Looking back over my chart, I’m only two pounds heavier than I was exactly one year ago. And I’ve stayed within an eight-pound range the entire year. That’s equally impressive.
Not as impressive as my entire weight loss chart, though… I’ll never tire of looking at this, and that’s a good thing, because it’s hanging on the wall in my closet!
On to my monthly Workout Progress Report. I mark all my workouts on my calendar with a dot, accompanied with some scribbled notes about what I did. Here’s my calendar for June:
The month started with a few extra no-workout days, thanks to an injury that I thought was a broken toe, but probably wasn’t. I was out of town for over half the month, visiting Sweden, Colorado, and Michigan, but I make exercise a priority when I travel, so that didn’t prove to be disastrous. All the travel meant I could only take one of Anne’s classes at Slimmons, but all in all, I exercised 23 out of 30 days in June. That’s a 76% success rate. My goal is 85%, but an injury is an injury, so I can’t be mad about that.
The other thing I track are my cardio miles. I note the distances I complete while doing any kind of cardio, whether it’s running, biking, elliptical, etc., and make a little chart off to the side on my calendar. Here are my June miles:
I started the month with 1,583.3 miles under my belt, and finished it with 1,654.5 miles – that means in June I added 71.2 miles! That’s a new high for 2015!

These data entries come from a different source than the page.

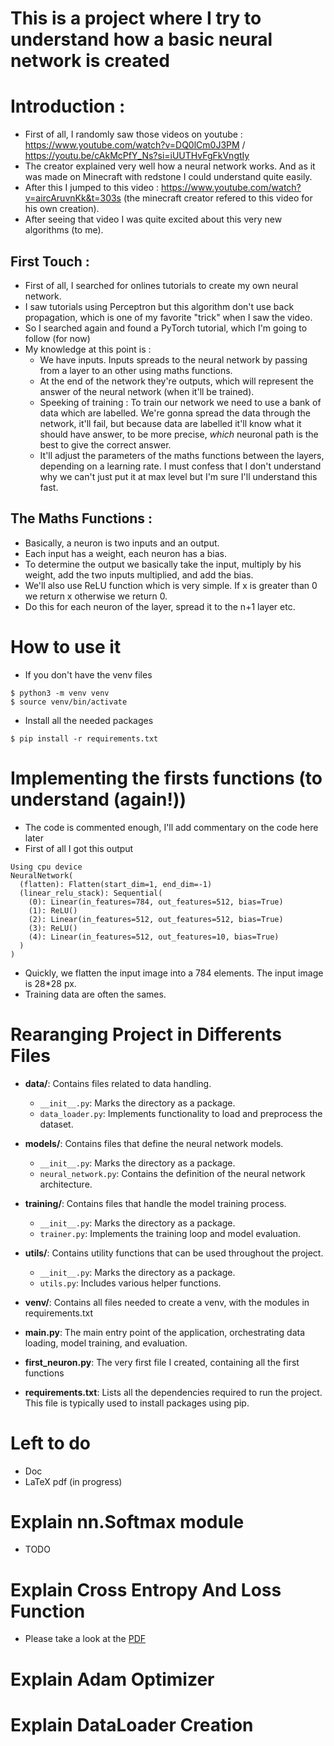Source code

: # This is a project where I try to understand how a basic neural network is created 

# Introduction : 
- First of all, I randomly saw those videos on youtube : https://www.youtube.com/watch?v=DQ0lCm0J3PM / https://youtu.be/cAkMcPfY_Ns?si=iUUTHvFgFkVngtIy
- The creator explained very well how a neural network works. And as it was made on Minecraft with redstone I could understand quite easily. 
- After this I jumped to this video : https://www.youtube.com/watch?v=aircAruvnKk&t=303s (the minecraft creator refered to this video for his own creation). 
- After seeing that video I was quite excited about this very new algorithms (to me). 

## First Touch : 
- First of all, I searched for onlines tutorials to create my own neural network. 
- I saw tutorials using Perceptron but this algorithm don't use back propagation, which is one of my favorite "trick" when I saw the video. 
- So I searched again and found a PyTorch tutorial, which I'm going to follow (for now) 
- My knowledge at this point is : 
    - We have inputs. Inputs spreads to the neural network by passing from a layer to an other using maths functions. 
    - At the end of the network they're outputs, which will represent the answer of the neural network (when it'll be trained). 
    - Speeking of training : To train our network we need to use a bank of data which are labelled. We're gonna spread the data through the network, it'll fail, but because data are labelled it'll know what it should have answer, to be more precise, *which* neuronal path is the best to give the correct answer. 
    - It'll adjust the parameters of the maths functions between the layers, depending on a learning rate. I must confess that I don't understand why we can't just put it at max level but I'm sure I'll understand this fast. 

## The Maths Functions : 
- Basically, a neuron is two inputs and an output. 
- Each input has a weight, each neuron has a bias. 
- To determine the output we basically take the input, multiply by his weight, add the two inputs multiplied, and add the bias. 
- We'll also use ReLU function which is very simple. If x is greater than 0 we return x otherwise we return 0. 
- Do this for each neuron of the layer, spread it to the n+1 layer etc. 

# How to use it 
- If you don't have the venv files
```
$ python3 -m venv venv
$ source venv/bin/activate
```
- Install all the needed packages 
```
$ pip install -r requirements.txt 
```

# Implementing the firsts functions (to understand (again!))
- The code is commented enough, I'll add commentary on the code here later
- First of all I got this output 

```
Using cpu device
NeuralNetwork(
  (flatten): Flatten(start_dim=1, end_dim=-1)
  (linear_relu_stack): Sequential(
    (0): Linear(in_features=784, out_features=512, bias=True)
    (1): ReLU()
    (2): Linear(in_features=512, out_features=512, bias=True)
    (3): ReLU()
    (4): Linear(in_features=512, out_features=10, bias=True)
  )
)
```
- Quickly, we flatten the input image into a 784 elements. The input image is 28*28 px. 
- Training data are often the sames. 

# Rearanging Project in Differents Files 


- **data/**: Contains files related to data handling.
  - `__init__.py`: Marks the directory as a package.
  - `data_loader.py`: Implements functionality to load and preprocess the dataset.

- **models/**: Contains files that define the neural network models.
  - `__init__.py`: Marks the directory as a package.
  - `neural_network.py`: Contains the definition of the neural network architecture.

- **training/**: Contains files that handle the model training process.
  - `__init__.py`: Marks the directory as a package.
  - `trainer.py`: Implements the training loop and model evaluation.

- **utils/**: Contains utility functions that can be used throughout the project.
  - `__init__.py`: Marks the directory as a package.
  - `utils.py`: Includes various helper functions.

- **venv/**: Contains all files needed to create a venv, with the modules in requirements.txt

- **main.py**: The main entry point of the application, orchestrating data loading, model training, and evaluation.

- **first_neuron.py**: The very first file I created, containing all the first functions

- **requirements.txt**: Lists all the dependencies required to run the project. This file is typically used to install packages using pip.


# Left to do 
- Doc
- LaTeX pdf (in progress)

# Explain nn.Softmax module
- TODO

# Explain Cross Entropy And Loss Function

- Please take a look at the [PDF](./NeuralNetwork.pdf)

# Explain Adam Optimizer 

# Explain DataLoader Creation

The other thing that suffered in June, mainly due to the heavy amount of out-of-town travel, was weightlifting. I only got in seven weightlifting workouts during the month, which is low. But now that I’m back, with no travel plans for the rest of the summer, I can begin to work on that. And I’ll have help: I’ll be doing a 30-day program that’s designed to boost strength training, and the best part is that in only takes 5 minutes a day. I’ll tell you more about it in my next post!
One last statistic to check up on. At the beginning of every year, I set a goal to work out more than I did the year before. In 2014, I worked out 296 times, so that’s the number to beat in 2015. Now that the year is officially half over (can you believe it?), I wanted to see how I was doing.
During the first six months of 2014, I worked out 147 times.
I just did the math, and during the first six months of 2015, I worked out… 149 times! I’m on track to exceed last year’s total, and that has me pumped!
Keep it up, David!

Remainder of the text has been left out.